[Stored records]
[Start of section]
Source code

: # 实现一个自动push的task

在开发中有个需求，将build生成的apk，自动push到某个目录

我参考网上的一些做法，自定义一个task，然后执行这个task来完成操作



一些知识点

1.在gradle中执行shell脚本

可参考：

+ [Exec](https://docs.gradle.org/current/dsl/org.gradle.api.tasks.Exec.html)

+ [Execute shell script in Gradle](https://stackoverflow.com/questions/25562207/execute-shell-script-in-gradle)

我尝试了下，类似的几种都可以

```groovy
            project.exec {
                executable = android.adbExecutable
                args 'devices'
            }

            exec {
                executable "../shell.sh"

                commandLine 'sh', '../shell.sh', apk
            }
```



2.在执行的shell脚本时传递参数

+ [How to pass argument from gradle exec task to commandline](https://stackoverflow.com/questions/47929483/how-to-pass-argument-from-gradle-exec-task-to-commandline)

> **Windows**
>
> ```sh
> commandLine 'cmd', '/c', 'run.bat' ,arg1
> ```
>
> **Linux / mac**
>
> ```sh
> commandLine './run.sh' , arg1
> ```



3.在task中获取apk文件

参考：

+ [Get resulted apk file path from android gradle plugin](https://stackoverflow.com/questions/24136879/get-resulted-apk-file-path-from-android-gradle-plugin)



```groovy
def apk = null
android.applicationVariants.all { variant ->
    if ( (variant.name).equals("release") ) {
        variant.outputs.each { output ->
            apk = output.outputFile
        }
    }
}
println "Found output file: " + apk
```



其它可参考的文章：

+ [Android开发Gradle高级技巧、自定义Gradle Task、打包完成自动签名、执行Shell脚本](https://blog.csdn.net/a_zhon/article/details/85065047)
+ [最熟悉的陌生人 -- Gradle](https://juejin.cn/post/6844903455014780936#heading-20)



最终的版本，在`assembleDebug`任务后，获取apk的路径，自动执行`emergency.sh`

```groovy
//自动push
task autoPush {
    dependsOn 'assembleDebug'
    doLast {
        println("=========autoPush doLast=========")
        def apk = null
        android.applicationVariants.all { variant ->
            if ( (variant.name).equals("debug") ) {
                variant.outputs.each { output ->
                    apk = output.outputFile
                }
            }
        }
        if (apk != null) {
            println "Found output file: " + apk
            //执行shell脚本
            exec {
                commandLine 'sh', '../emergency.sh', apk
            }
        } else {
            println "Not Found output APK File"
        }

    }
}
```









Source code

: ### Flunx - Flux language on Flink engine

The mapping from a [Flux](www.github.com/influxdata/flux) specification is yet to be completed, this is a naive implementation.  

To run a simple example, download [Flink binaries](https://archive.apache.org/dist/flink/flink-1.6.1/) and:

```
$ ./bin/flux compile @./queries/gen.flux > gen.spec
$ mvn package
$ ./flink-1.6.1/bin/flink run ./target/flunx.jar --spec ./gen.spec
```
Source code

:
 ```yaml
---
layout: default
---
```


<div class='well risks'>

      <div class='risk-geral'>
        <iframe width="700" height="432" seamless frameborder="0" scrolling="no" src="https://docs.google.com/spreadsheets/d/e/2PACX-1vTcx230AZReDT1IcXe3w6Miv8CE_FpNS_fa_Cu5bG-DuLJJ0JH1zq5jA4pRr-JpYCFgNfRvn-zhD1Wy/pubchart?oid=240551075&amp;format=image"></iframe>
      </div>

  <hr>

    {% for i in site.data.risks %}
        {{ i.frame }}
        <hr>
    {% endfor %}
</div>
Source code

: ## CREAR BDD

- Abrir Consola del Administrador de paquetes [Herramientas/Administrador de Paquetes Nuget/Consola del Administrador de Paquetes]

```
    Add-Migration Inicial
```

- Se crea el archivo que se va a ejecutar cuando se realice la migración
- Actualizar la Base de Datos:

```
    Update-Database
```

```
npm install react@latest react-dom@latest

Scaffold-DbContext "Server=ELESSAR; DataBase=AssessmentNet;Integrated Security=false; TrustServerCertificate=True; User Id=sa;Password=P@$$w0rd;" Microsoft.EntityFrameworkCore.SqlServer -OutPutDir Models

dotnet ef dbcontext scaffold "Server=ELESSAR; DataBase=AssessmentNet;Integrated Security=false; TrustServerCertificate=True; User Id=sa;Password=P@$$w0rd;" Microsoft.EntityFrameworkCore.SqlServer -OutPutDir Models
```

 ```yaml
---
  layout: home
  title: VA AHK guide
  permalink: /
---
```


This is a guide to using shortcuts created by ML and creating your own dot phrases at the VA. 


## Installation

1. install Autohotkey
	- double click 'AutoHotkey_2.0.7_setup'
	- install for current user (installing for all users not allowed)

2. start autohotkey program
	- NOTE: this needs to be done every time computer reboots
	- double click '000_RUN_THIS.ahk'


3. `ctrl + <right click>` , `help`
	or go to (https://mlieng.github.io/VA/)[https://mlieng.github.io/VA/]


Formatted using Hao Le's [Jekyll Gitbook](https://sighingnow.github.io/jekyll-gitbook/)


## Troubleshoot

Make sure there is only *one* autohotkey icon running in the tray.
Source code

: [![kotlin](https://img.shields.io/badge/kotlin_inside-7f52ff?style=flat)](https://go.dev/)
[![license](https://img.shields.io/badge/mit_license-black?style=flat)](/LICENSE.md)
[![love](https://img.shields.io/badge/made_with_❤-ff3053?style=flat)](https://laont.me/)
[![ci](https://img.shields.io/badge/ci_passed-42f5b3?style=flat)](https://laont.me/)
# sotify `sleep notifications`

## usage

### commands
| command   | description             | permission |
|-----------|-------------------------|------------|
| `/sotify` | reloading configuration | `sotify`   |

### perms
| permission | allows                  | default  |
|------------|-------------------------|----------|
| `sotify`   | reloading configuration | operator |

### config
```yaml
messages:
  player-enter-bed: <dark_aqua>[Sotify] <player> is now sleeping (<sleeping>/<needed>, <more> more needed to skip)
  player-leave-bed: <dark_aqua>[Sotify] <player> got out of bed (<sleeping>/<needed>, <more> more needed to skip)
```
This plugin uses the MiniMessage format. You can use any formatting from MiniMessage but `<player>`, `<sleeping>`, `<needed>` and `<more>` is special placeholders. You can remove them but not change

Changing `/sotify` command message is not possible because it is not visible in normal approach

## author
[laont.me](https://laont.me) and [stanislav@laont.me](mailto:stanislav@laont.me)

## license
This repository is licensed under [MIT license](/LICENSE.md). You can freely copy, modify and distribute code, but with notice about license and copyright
[End of section]
▶ [Requirement] After locating the line holding "我尝试了下，类似的几种都可以" above, output exactly that line and every line after it through the line holding "2.在执行的shell脚本时传递参数". Include nothing else.

▶ [Written answer]
我尝试了下，类似的几种都可以

```groovy
            project.exec {
                executable = android.adbExecutable
                args 'devices'
            }

            exec {
                executable "../shell.sh"

                commandLine 'sh', '../shell.sh', apk
            }
```



2.在执行的shell脚本时传递参数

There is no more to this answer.